This article “What is a 51% attack?” talks about how it is theoretically possible to attack the Bitcoin network by owning 51% of the mining power.
To understand a 51% attack, we first need to understand how the Bitcoin mining ecosystem works.
In the Bitcoin ecosystem, miners support the network by verifying transactions, creating blocks and adding them to the blockchain.
In this system, every miner holds a copy of the ledger – which means everyone’s ledger is the same. In order to mine the next block, a miner has to have the same ledger as everyone else first.
This distributed common ledger ensures the immutability of the blockchain – i.e. you can’t change past transactions. Once it is recorded, it stays on the blockchain forever.
Also, because every miner holds a copy of the blockchain, even if 20-30% of miners are destroyed or killed by an extreme case of a nuclear apocalypse, the Bitcoin network still will exist. This is what makes the Bitcoin blockchain so robust.
These miners ensure that the transactions on the network are legitimate and there is no double spend. If someone tries to play the system, they will be rejected by the other miners and deemed as a bad player. Their blocks will be rejected by the ecosystem and they have to go back to following the rules before they can ‘play’ again.
In exchange for doing the work to support the ecosystem, miners get rewarded by the protocol by getting bitcoins. Right now, the prize for verifying a block is 12.5 bitcoins (BTC). This reward is set to half in May 2020.
A 51% attack
If a miner owns more than 51% of the computing power of the miners, it can technically control the blockchain. It can stop transactions from happening, prevent other miners from mining new blocks, or even do double spending with their existing bitcoin.
Although Bitcoin will survive this attack, it’s reputation would have suffered tremendously and people may flee the network in search of something ‘safer’.
Theoretically, this is possible. However, practically this is really hard to achieve because of the existing computing power that is already powering Bitcoin and its ecosystem.

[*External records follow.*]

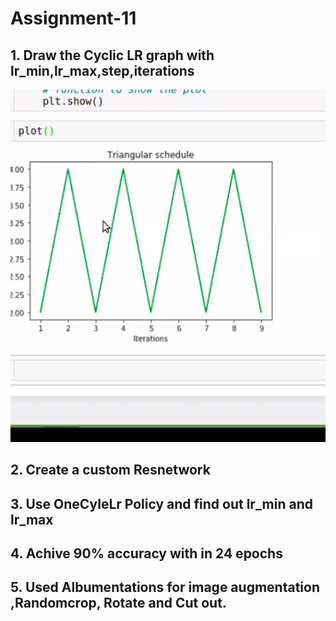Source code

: # Assignment-11

## 1. Draw the Cyclic LR graph with lr_min,lr_max,step,iterations

![Cyclic LR Zig-Zag Plot](https://github.com/rohitrnath/EVA-4/blob/master/S11/CyclicLR_Triangle.png)

## 2. Create a custom Resnetwork
## 3. Use OneCyleLr Policy and find out lr_min and lr_max
## 4. Achive 90% accuracy with in 24 epochs
## 5. Used Albumentations for image augmentation ,Randomcrop, Rotate and Cut out.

You’ll have to spend a huge amount of money and invest in ASIC miners so that you will earn that 51% computing power.
Even governments who attempt this endeavour would likely fail, as you are going against every single Bitcoin miner all over the world and you have to get 51% of the network power. With so many countries already investing resources into mining Bitcoin, it is unlikely any government will get very far.
Vested Interest
But the real genius thing about Bitcoin is this: If you have spent so much money trying to get control over the network, why would you destroy it?
After all, the more of the Bitcoin network you own, the more you have the incentive to see Bitcoin appreciate in value.
Unless you’re like the joker…
Then you practically have no reason to do so.
Unless you really want to watch the world burn.
But actually, a 51% happened before in Jan 2014 with Ghash.io. In that month, GHash.io actually captured 51% of the mining power.
However, when that happened, the people who used the GHash.io mining pool panicked. They went on social media to tell everyone in the GHash mining pool to get out of the pool so as to prevent a 51% attack!

People wanting to leave Ghash.io after it got close to 51%
This behaviour is interesting because it shows that the people in the Bitcoin network generally have its interest at heart, and want to see Bitcoin succeed as a world currency.
Anything that would damage its reputation would be unthinkable to these people, especially since they own a large chunk of it!
GHash ended up committing to never own more than 40% of the mining power.
Since then, Bitcoin has grown exponentially and the cost of mining Bitcoin has gone up even further. This also means that miners will have to spend even more money to even get 51%.